• _What to do_: Output exactly the lines from the line with "- Application Performance Monitoring" through the end of the records below. Include nothing else.

════════════════════

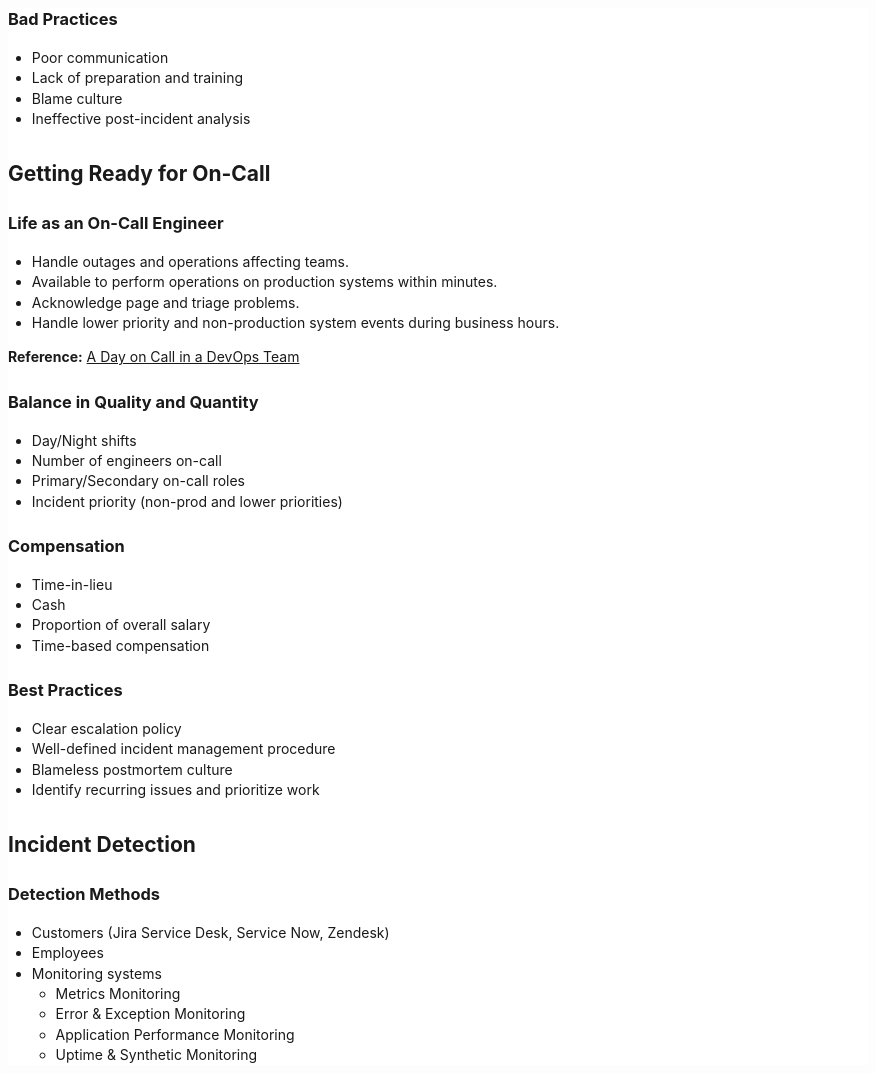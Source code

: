 ### Bad Practices

- Poor communication
- Lack of preparation and training
- Blame culture
- Ineffective post-incident analysis

## Getting Ready for On-Call

### Life as an On-Call Engineer

- Handle outages and operations affecting teams.
- Available to perform operations on production systems within minutes.
- Acknowledge page and triage problems.
- Handle lower priority and non-production system events during business hours.

**Reference:** [A Day on Call in a DevOps Team](https://dzone.com/articles/a-day-on-call-in-a-devopsteam)

### Balance in Quality and Quantity

- Day/Night shifts
- Number of engineers on-call
- Primary/Secondary on-call roles
- Incident priority (non-prod and lower priorities)

### Compensation

- Time-in-lieu
- Cash
- Proportion of overall salary
- Time-based compensation

### Best Practices

- Clear escalation policy
- Well-defined incident management procedure
- Blameless postmortem culture
- Identify recurring issues and prioritize work

## Incident Detection

### Detection Methods

- Customers (Jira Service Desk, Service Now, Zendesk)
- Employees
- Monitoring systems
  - Metrics Monitoring
  - Error & Exception Monitoring
  - Application Performance Monitoring
  - Uptime & Synthetic Monitoring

════════════════════

• _Problem solution_:
  - Application Performance Monitoring
  - Uptime & Synthetic Monitoring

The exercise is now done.